Plain-text document sources:

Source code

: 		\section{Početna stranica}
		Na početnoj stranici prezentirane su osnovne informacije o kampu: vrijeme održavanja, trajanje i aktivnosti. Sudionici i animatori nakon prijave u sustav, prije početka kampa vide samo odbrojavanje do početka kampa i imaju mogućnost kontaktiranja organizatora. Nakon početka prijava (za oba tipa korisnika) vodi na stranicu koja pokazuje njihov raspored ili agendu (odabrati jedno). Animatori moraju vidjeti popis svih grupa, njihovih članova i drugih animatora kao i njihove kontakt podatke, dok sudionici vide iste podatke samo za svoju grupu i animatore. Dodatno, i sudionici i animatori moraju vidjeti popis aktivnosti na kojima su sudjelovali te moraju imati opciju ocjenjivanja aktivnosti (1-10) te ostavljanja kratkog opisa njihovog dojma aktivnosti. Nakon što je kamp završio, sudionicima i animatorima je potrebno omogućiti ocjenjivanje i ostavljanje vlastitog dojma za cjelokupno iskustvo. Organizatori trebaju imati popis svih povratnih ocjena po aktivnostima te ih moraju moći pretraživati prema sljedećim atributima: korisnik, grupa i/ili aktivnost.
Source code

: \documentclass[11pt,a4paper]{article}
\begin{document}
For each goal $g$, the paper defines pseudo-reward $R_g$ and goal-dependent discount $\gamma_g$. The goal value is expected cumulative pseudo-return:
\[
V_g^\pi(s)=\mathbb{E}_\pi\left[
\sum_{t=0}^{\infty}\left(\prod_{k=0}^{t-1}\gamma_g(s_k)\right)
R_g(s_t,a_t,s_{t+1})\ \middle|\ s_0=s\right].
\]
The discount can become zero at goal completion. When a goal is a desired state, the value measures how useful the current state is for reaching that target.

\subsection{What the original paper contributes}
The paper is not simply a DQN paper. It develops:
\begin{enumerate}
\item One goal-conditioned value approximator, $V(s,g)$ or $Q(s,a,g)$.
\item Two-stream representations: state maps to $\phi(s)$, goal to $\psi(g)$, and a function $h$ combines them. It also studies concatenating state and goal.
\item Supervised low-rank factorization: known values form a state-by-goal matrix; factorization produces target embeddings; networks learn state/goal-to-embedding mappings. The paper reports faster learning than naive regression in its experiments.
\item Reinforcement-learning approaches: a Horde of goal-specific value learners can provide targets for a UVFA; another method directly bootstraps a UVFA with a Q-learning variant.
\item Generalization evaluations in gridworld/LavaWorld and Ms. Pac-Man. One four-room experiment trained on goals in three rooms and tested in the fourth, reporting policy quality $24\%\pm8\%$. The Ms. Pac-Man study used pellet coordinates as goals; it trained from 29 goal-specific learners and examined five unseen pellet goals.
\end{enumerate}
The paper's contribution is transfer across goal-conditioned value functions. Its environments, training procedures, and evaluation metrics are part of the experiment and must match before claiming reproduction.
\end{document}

EXERCISE DIRECTIONS: Reproduce each entry word for word.

RESPONSE AREA:
Source code

: 		\section{Početna stranica}
		Na početnoj stranici prezentirane su osnovne informacije o kampu: vrijeme održavanja, trajanje i aktivnosti. Sudionici i animatori nakon prijave u sustav, prije početka kampa vide samo odbrojavanje do početka kampa i imaju mogućnost kontaktiranja organizatora. Nakon početka prijava (za oba tipa korisnika) vodi na stranicu koja pokazuje njihov raspored ili agendu (odabrati jedno). Animatori moraju vidjeti popis svih grupa, njihovih članova i drugih animatora kao i njihove kontakt podatke, dok sudionici vide iste podatke samo za svoju grupu i animatore. Dodatno, i sudionici i animatori moraju vidjeti popis aktivnosti na kojima su sudjelovali te moraju imati opciju ocjenjivanja aktivnosti (1-10) te ostavljanja kratkog opisa njihovog dojma aktivnosti. Nakon što je kamp završio, sudionicima i animatorima je potrebno omogućiti ocjenjivanje i ostavljanje vlastitog dojma za cjelokupno iskustvo. Organizatori trebaju imati popis svih povratnih ocjena po aktivnostima te ih moraju moći pretraživati prema sljedećim atributima: korisnik, grupa i/ili aktivnost.
Source code

: \documentclass[11pt,a4paper]{article}
\begin{document}
For each goal $g$, the paper defines pseudo-reward $R_g$ and goal-dependent discount $\gamma_g$. The goal value is expected cumulative pseudo-return:
\[
V_g^\pi(s)=\mathbb{E}_\pi\left[
\sum_{t=0}^{\infty}\left(\prod_{k=0}^{t-1}\gamma_g(s_k)\right)
R_g(s_t,a_t,s_{t+1})\ \middle|\ s_0=s\right].
\]
The discount can become zero at goal completion. When a goal is a desired state, the value measures how useful the current state is for reaching that target.

\subsection{What the original paper contributes}
The paper is not simply a DQN paper. It develops:
\begin{enumerate}
\item One goal-conditioned value approximator, $V(s,g)$ or $Q(s,a,g)$.
\item Two-stream representations: state maps to $\phi(s)$, goal to $\psi(g)$, and a function $h$ combines them. It also studies concatenating state and goal.
\item Supervised low-rank factorization: known values form a state-by-goal matrix; factorization produces target embeddings; networks learn state/goal-to-embedding mappings. The paper reports faster learning than naive regression in its experiments.
\item Reinforcement-learning approaches: a Horde of goal-specific value learners can provide targets for a UVFA; another method directly bootstraps a UVFA with a Q-learning variant.
\item Generalization evaluations in gridworld/LavaWorld and Ms. Pac-Man. One four-room experiment trained on goals in three rooms and tested in the fourth, reporting policy quality $24\%\pm8\%$. The Ms. Pac-Man study used pellet coordinates as goals; it trained from 29 goal-specific learners and examined five unseen pellet goals.
\end{enumerate}
The paper's contribution is transfer across goal-conditioned value functions. Its environments, training procedures, and evaluation metrics are part of the experiment and must match before claiming reproduction.
\end{document}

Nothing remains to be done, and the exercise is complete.